Unfortunately, Americans have never had “liberté, égalité, fraternité” as a rallying cry; in today’s consumer society, we actively shun the latter two. Alex Shakar writes in _The Savage Girl_ that “Hell is not necessarily other people; hell is being surrounded by people who share no solidarity,” which sounds a lot like home.

Building neighborhoods reduces crime

Yesterday’s NYT ran an article summarizing one study drawn from the MacArthur-funded Project on Human Development in Chicago Neighborhoods. Dr Felton Earls finds that strong social capital (“collective efficacy,” in the study’s parlance) underlies both the “eyes on the street” and “broken windows” theories on crime prevention. In other words, strong neighborhood social capital creates safe neighborhoods and positive school outcomes:

In a landmark 1997 paper that he wrote with colleagues in the journal Science, and in a subsequent study in The American Journal of Sociology, Dr.
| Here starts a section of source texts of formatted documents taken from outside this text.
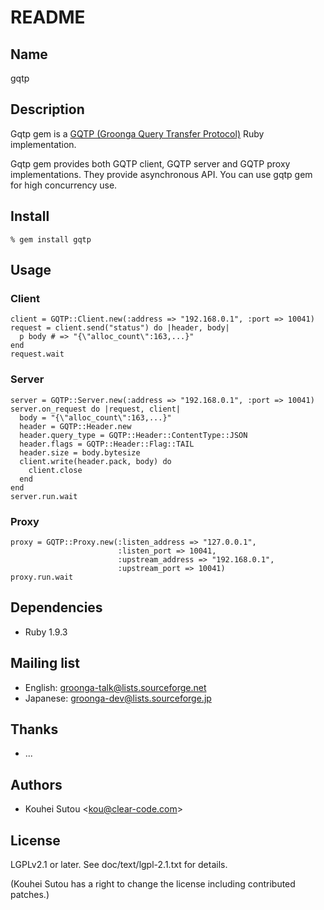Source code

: # README

## Name

gqtp

## Description

Gqtp gem is a
[GQTP (Groonga Query Transfer Protocol)](http://groonga.org/docs/spec/gqtp.html)
Ruby implementation.

Gqtp gem provides both GQTP client, GQTP server and GQTP proxy
implementations. They provide asynchronous API. You can use gqtp gem
for high concurrency use.

## Install

    % gem install gqtp

## Usage

### Client

    client = GQTP::Client.new(:address => "192.168.0.1", :port => 10041)
    request = client.send("status") do |header, body|
      p body # => "{\"alloc_count\":163,...}"
    end
    request.wait

### Server

    server = GQTP::Server.new(:address => "192.168.0.1", :port => 10041)
    server.on_request do |request, client|
      body = "{\"alloc_count\":163,...}"
      header = GQTP::Header.new
      header.query_type = GQTP::Header::ContentType::JSON
      header.flags = GQTP::Header::Flag::TAIL
      header.size = body.bytesize
      client.write(header.pack, body) do
        client.close
      end
    end
    server.run.wait

### Proxy

    proxy = GQTP::Proxy.new(:listen_address => "127.0.0.1",
                            :listen_port => 10041,
                            :upstream_address => "192.168.0.1",
                            :upstream_port => 10041)
    proxy.run.wait

## Dependencies

* Ruby 1.9.3

## Mailing list

* English: [groonga-talk@lists.sourceforge.net](https://lists.sourceforge.net/lists/listinfo/groonga-talk)
* Japanese: [groonga-dev@lists.sourceforge.jp](http://lists.sourceforge.jp/mailman/listinfo/groonga-dev)

## Thanks

* ...

## Authors

* Kouhei Sutou \<kou@clear-code.com\>

## License

LGPLv2.1 or later. See doc/text/lgpl-2.1.txt for details.

(Kouhei Sutou has a right to change the license including contributed
patches.)
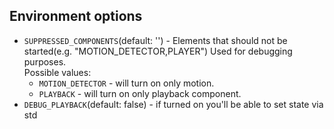 ## Environment options
- `SUPPRESSED_COMPONENTS`(default: '') - Elements that should not be started(e.g. "MOTION_DETECTOR,PLAYER") Used for debugging purposes.<br>
Possible values: <br>
  - `MOTION_DETECTOR` - will turn on only motion.
  - `PLAYBACK` - will turn on only playback component.
- `DEBUG_PLAYBACK`(default: false) - if turned on you'll be able to set state via std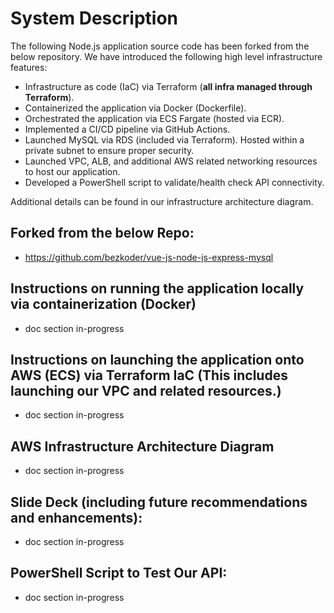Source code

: # System Description
The following Node.js application source code has been forked from the below repository. 
We have introduced the following high level infrastructure features: 
 - Infrastructure as code (IaC) via Terraform (**all infra managed through Terraform**).
 - Containerized the application via Docker (Dockerfile).
 - Orchestrated the application via ECS Fargate (hosted via ECR).
 - Implemented a CI/CD pipeline via GitHub Actions.
 - Launched MySQL via RDS (included via Terraform). Hosted within a private subnet to ensure proper security.
 - Launched VPC, ALB, and additional AWS related networking resources to host our application.
 - Developed a PowerShell script to validate/health check API connectivity.

Additional details can be found in our infrastructure architecture diagram.

## Forked from the below Repo:
- https://github.com/bezkoder/vue-js-node-js-express-mysql

## Instructions on running the application locally via containerization (Docker)
- doc section in-progress


## Instructions on launching the application onto AWS (ECS) via Terraform IaC (This includes launching our VPC and related resources.)
- doc section in-progress


## AWS Infrastructure Architecture Diagram
- doc section in-progress

## Slide Deck (including future recommendations and enhancements):
- doc section in-progress


## PowerShell Script to Test Our API:
- doc section in-progress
Earls reported that most major crimes were linked not to “broken windows” but to two other neighborhood variables: concentrated poverty and what he calls, with an unfortunate instinct for the dry and off-putting language of social science, collective efficacy.

“If you got a crew to clean up the mess,” Dr. Earls said, “it would last for two weeks and go back to where it was. The point of intervention is not to clean up the neighborhood, but to work on its collective efficacy. If you organized a community meeting in a local church or school, it’s a chance for people to meet and solve problems.